気付けば自分は小屋の中のベッドで寝ていて、ポニーテールの見知らぬ少女が俺の顔を覗き込んでいるところだった。
「……だ、誰だ……?」
「よかった、起きたんだね! 薬草を煎じたものを飲ませるから、じっとしててね」
「……」
小屋へ入ろうとして倒れたのは覚えてるが、それ以降は記憶がない。
この子は勝手にここへ入ったんだろうか? 使用人の格好をしてるがとても小柄だし、小さな子供が迷い込んできた可能性もある。
「あんた、迷子の領民か?」
「違うよ。私、こう見えて13歳なんだから」
「俺と同い年だったのか。失敬」
「へえ、同じなんだ! 私ね、モコって言って、この小屋で住み込みで働いてるの」
「えぇ? モラッドが雇ったのか」
「うん……って、モラッド様を知ってるんだ! じゃあ、あの方の知り合いなんだね」
「あ、ああ。モラッドはどこへ……?」
「モラッド様はね、多分狩りかな。ここで待っていればいずれ戻ってくると思うから、それまで待っててね」
「わかった」
「ほら、できたから飲んで。薬草の煎じ薬!」
「あ、あぁ……」
モコという少女が火かき棒で暖炉からヤカンを取り出し、コップに注いで持ってきてくれた。
「……旨い」
「ふふっ。でしょー」
薬草は苦くて飲みにくいというイメージがあるかもしれないが、実際は苦みもあるものの普通に旨い。
俺にとっては馴染みの味でもある。前世じゃ疲労やストレスから口内炎に悩まされていたんだ。
それを改善するために、ドクダミやはとむぎ、クコ茶や甘草、色んな種類のものを摂取していたってわけだ。
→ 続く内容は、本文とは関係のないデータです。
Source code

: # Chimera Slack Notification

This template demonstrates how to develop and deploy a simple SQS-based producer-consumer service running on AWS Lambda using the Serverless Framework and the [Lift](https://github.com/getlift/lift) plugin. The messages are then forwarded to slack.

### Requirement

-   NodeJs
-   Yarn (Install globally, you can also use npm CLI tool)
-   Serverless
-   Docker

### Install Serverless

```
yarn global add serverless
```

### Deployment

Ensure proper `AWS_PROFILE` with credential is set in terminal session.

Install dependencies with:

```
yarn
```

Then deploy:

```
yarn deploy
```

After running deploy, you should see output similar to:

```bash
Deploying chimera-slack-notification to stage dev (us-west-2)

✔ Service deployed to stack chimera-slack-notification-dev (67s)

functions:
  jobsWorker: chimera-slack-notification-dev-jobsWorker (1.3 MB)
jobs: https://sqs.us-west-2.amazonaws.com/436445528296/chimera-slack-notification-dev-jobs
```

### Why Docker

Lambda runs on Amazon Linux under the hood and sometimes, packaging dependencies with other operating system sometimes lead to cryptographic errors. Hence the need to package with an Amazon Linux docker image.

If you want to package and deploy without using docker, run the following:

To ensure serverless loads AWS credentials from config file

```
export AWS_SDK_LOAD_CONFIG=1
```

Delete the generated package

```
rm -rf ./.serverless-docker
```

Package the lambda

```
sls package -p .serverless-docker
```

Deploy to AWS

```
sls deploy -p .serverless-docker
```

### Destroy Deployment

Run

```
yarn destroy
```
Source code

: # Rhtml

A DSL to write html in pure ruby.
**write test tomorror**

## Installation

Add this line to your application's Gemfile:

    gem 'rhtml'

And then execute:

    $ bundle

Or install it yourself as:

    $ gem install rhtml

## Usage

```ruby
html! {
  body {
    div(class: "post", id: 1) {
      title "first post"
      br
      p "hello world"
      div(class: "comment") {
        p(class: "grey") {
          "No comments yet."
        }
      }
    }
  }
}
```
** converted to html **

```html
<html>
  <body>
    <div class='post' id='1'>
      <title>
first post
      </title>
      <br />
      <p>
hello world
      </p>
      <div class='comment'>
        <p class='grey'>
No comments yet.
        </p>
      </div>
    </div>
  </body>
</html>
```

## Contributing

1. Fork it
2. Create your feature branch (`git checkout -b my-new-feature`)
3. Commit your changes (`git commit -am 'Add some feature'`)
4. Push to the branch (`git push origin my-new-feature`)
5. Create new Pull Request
その独特の風味や味わい深さはこの異世界でも同じだった。
「ねえねえ、あなたのお名前はなんていうの?」
「俺はスランだ」
「スラン……いいお名前ね。どっかで聞いたことある気がするけど……忘れちゃった」
「そうか」
まあ領主の子だしな。目立った働きはしてないとはいえ、領民なら一度くらいは聞いたことがあるだろう。
「モコはずっとこの小屋の管理を任されてたのか?」
「うん。私は薬草を取りに出かけてて、帰ってきたらスランが小屋の入り口で倒れてたから、私のスキルで回復したんだよ」
「ということは、【治癒使い】スキルを持ってるのか」
「えー、なんでわかるの? ランクは一番下の微小だけどね、正解!」
「やっぱりそうか。【治癒使い】は気力を回復するなら定番のスキルだからな」
「ふーん。でもね、私のスキルだけじゃ足りないと思って、薬草を煎じてたんだ」
「なるほど。つまり、あんたのおかげで俺は回復できたってわけだ。ありがとう」
「どういたしまして! あ、スランって、もしかして私みたいにモラッド様に雇われたの?」
「ま、まあ雇用関係なのは間違いないかな……」
13歳の俺が逆に雇っているとは言いづらい空気だ。
「やっぱり! でも、スランって凄いね。領地がこんな酷い状態なのに、残るなんて」
「いや、それを言うならモコだって残ってるだろ? そっちこそ逃げなくていいのか?」
「私ね、こんな風に小柄でしょ? スキルも微妙だし。だから、雇ってくれるところなんてなくて。でも、モラッド様がそれでもいいって言ってくれて。それで、領地が危ない目に遭っても、ご恩に報いるために残ろうって」
「なるほどな。ということは、結構前から管理を任されてたのか」
「うん。ここにいないこともたまにあるけど、しっかりお片づけはしてたよ」
道理で生活感があったわけだ。モラッドは普段から多忙だから、この小屋の管理までは手が行き届かないはずだし。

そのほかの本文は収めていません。